--- The task ---
Task for the records below: copy exactly from the first line on, stopping once the line with "- 5 ordens em diferentes status" is copied, and leave out the pictures.

(Source texts of formatted documents)
━━━

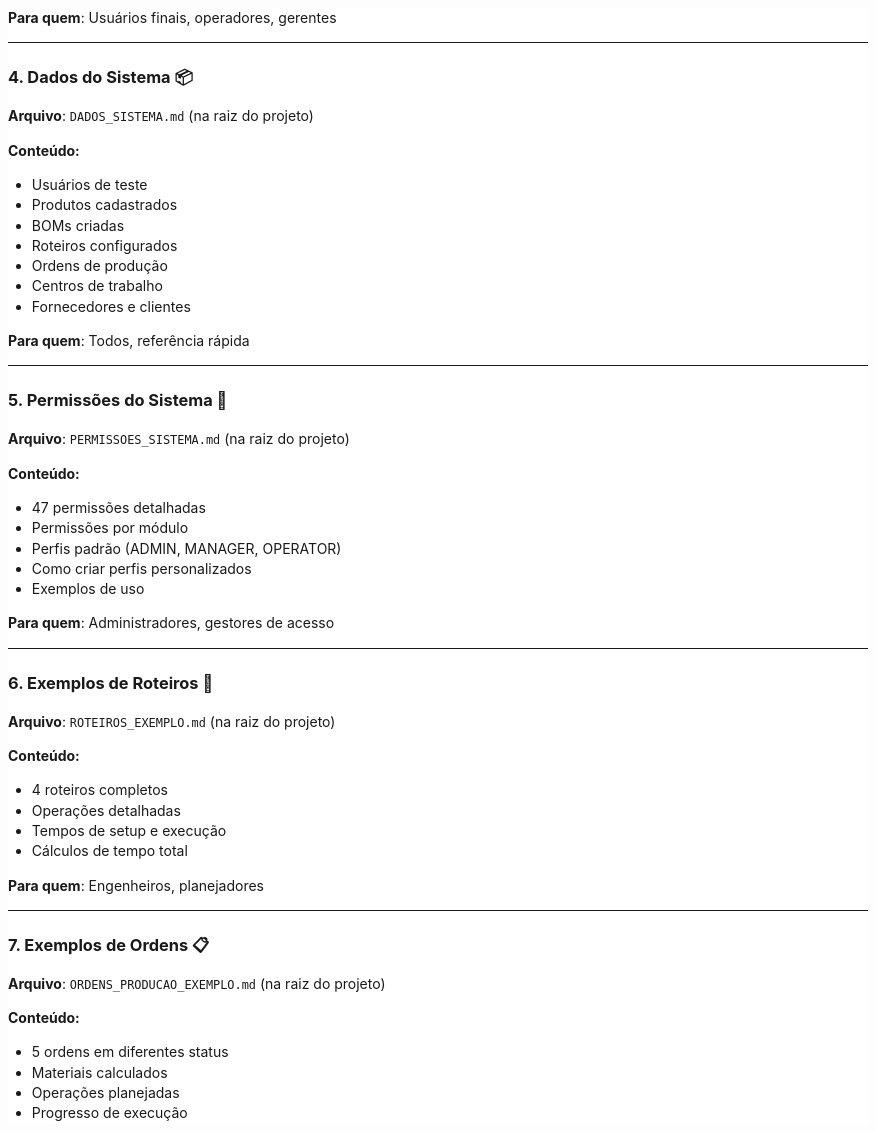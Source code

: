 **Para quem**: Usuários finais, operadores, gerentes

---

### **4. Dados do Sistema** 📦
**Arquivo**: `DADOS_SISTEMA.md` (na raiz do projeto)

**Conteúdo:**
- Usuários de teste
- Produtos cadastrados
- BOMs criadas
- Roteiros configurados
- Ordens de produção
- Centros de trabalho
- Fornecedores e clientes

**Para quem**: Todos, referência rápida

---

### **5. Permissões do Sistema** 🔐
**Arquivo**: `PERMISSOES_SISTEMA.md` (na raiz do projeto)

**Conteúdo:**
- 47 permissões detalhadas
- Permissões por módulo
- Perfis padrão (ADMIN, MANAGER, OPERATOR)
- Como criar perfis personalizados
- Exemplos de uso

**Para quem**: Administradores, gestores de acesso

---

### **6. Exemplos de Roteiros** 🔧
**Arquivo**: `ROTEIROS_EXEMPLO.md` (na raiz do projeto)

**Conteúdo:**
- 4 roteiros completos
- Operações detalhadas
- Tempos de setup e execução
- Cálculos de tempo total

**Para quem**: Engenheiros, planejadores

---

### **7. Exemplos de Ordens** 📋
**Arquivo**: `ORDENS_PRODUCAO_EXEMPLO.md` (na raiz do projeto)

**Conteúdo:**
- 5 ordens em diferentes status
- Materiais calculados
- Operações planejadas
- Progresso de execução
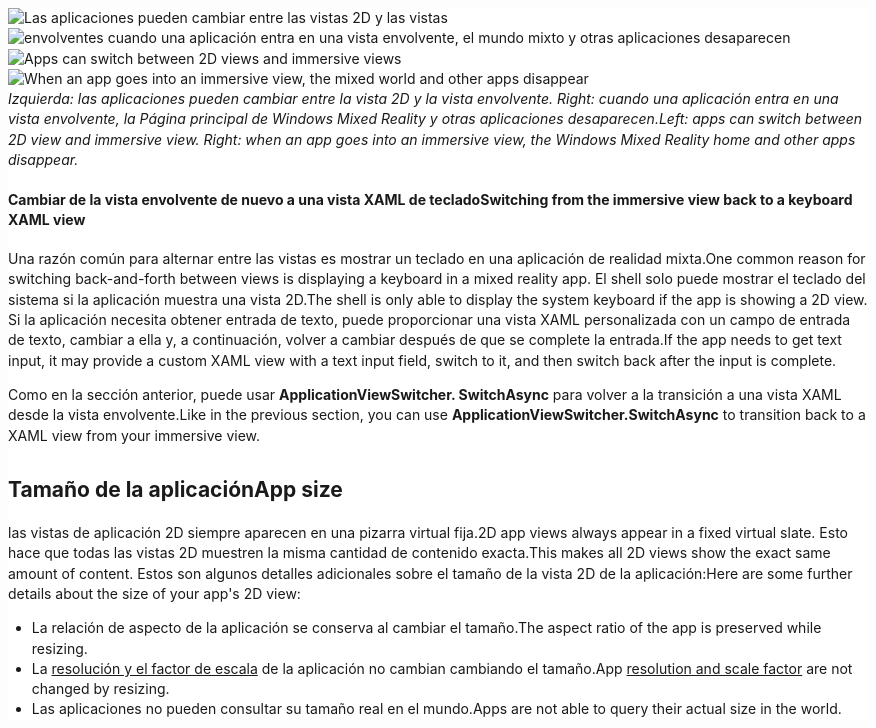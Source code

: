 <span data-ttu-id="d8d58-196">![Las aplicaciones pueden cambiar entre las vistas 2D y](images/slide7-600px.png) las vistas ![envolventes cuando una aplicación entra en una vista envolvente, el mundo mixto y otras aplicaciones desaparecen](images/slide8-600px.png)</span><span class="sxs-lookup"><span data-stu-id="d8d58-196">![Apps can switch between 2D views and immersive views](images/slide7-600px.png) ![When an app goes into an immersive view, the mixed world and other apps disappear](images/slide8-600px.png)</span></span><br>
<span data-ttu-id="d8d58-197">*Izquierda: las aplicaciones pueden cambiar entre la vista 2D y la vista envolvente. Right: cuando una aplicación entra en una vista envolvente, la Página principal de Windows Mixed Reality y otras aplicaciones desaparecen.*</span><span class="sxs-lookup"><span data-stu-id="d8d58-197">*Left: apps can switch between 2D view and immersive view. Right: when an app goes into an immersive view, the Windows Mixed Reality home and other apps disappear.*</span></span>

#### <a name="switching-from-the-immersive-view-back-to-a-keyboard-xaml-view"></a><span data-ttu-id="d8d58-198">Cambiar de la vista envolvente de nuevo a una vista XAML de teclado</span><span class="sxs-lookup"><span data-stu-id="d8d58-198">Switching from the immersive view back to a keyboard XAML view</span></span>

<span data-ttu-id="d8d58-199">Una razón común para alternar entre las vistas es mostrar un teclado en una aplicación de realidad mixta.</span><span class="sxs-lookup"><span data-stu-id="d8d58-199">One common reason for switching back-and-forth between views is displaying a keyboard in a mixed reality app.</span></span> <span data-ttu-id="d8d58-200">El shell solo puede mostrar el teclado del sistema si la aplicación muestra una vista 2D.</span><span class="sxs-lookup"><span data-stu-id="d8d58-200">The shell is only able to display the system keyboard if the app is showing a 2D view.</span></span> <span data-ttu-id="d8d58-201">Si la aplicación necesita obtener entrada de texto, puede proporcionar una vista XAML personalizada con un campo de entrada de texto, cambiar a ella y, a continuación, volver a cambiar después de que se complete la entrada.</span><span class="sxs-lookup"><span data-stu-id="d8d58-201">If the app needs to get text input, it may provide a custom XAML view with a text input field, switch to it, and then switch back after the input is complete.</span></span>

<span data-ttu-id="d8d58-202">Como en la sección anterior, puede usar **ApplicationViewSwitcher. SwitchAsync** para volver a la transición a una vista XAML desde la vista envolvente.</span><span class="sxs-lookup"><span data-stu-id="d8d58-202">Like in the previous section, you can use **ApplicationViewSwitcher.SwitchAsync** to transition back to a XAML view from your immersive view.</span></span>

## <a name="app-size"></a><span data-ttu-id="d8d58-203">Tamaño de la aplicación</span><span class="sxs-lookup"><span data-stu-id="d8d58-203">App size</span></span>

<span data-ttu-id="d8d58-204">las vistas de aplicación 2D siempre aparecen en una pizarra virtual fija.</span><span class="sxs-lookup"><span data-stu-id="d8d58-204">2D app views always appear in a fixed virtual slate.</span></span> <span data-ttu-id="d8d58-205">Esto hace que todas las vistas 2D muestren la misma cantidad de contenido exacta.</span><span class="sxs-lookup"><span data-stu-id="d8d58-205">This makes all 2D views show the exact same amount of content.</span></span> <span data-ttu-id="d8d58-206">Estos son algunos detalles adicionales sobre el tamaño de la vista 2D de la aplicación:</span><span class="sxs-lookup"><span data-stu-id="d8d58-206">Here are some further details about the size of your app's 2D view:</span></span>
* <span data-ttu-id="d8d58-207">La relación de aspecto de la aplicación se conserva al cambiar el tamaño.</span><span class="sxs-lookup"><span data-stu-id="d8d58-207">The aspect ratio of the app is preserved while resizing.</span></span>
* <span data-ttu-id="d8d58-208">La [resolución y el factor de escala](building-2d-apps.md#2d-app-view-resolution-and-scale-factor) de la aplicación no cambian cambiando el tamaño.</span><span class="sxs-lookup"><span data-stu-id="d8d58-208">App [resolution and scale factor](building-2d-apps.md#2d-app-view-resolution-and-scale-factor) are not changed by resizing.</span></span>
* <span data-ttu-id="d8d58-209">Las aplicaciones no pueden consultar su tamaño real en el mundo.</span><span class="sxs-lookup"><span data-stu-id="d8d58-209">Apps are not able to query their actual size in the world.</span></span>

━━━

--- Task response ---
Source code

: **Para quem**: Usuários finais, operadores, gerentes

---

### **4. Dados do Sistema** 📦
**Arquivo**: `DADOS_SISTEMA.md` (na raiz do projeto)

**Conteúdo:**
- Usuários de teste
- Produtos cadastrados
- BOMs criadas
- Roteiros configurados
- Ordens de produção
- Centros de trabalho
- Fornecedores e clientes

**Para quem**: Todos, referência rápida

---

### **5. Permissões do Sistema** 🔐
**Arquivo**: `PERMISSOES_SISTEMA.md` (na raiz do projeto)

**Conteúdo:**
- 47 permissões detalhadas
- Permissões por módulo
- Perfis padrão (ADMIN, MANAGER, OPERATOR)
- Como criar perfis personalizados
- Exemplos de uso

**Para quem**: Administradores, gestores de acesso

---

### **6. Exemplos de Roteiros** 🔧
**Arquivo**: `ROTEIROS_EXEMPLO.md` (na raiz do projeto)

**Conteúdo:**
- 4 roteiros completos
- Operações detalhadas
- Tempos de setup e execução
- Cálculos de tempo total

**Para quem**: Engenheiros, planejadores

---

### **7. Exemplos de Ordens** 📋
**Arquivo**: `ORDENS_PRODUCAO_EXEMPLO.md` (na raiz do projeto)

**Conteúdo:**
- 5 ordens em diferentes status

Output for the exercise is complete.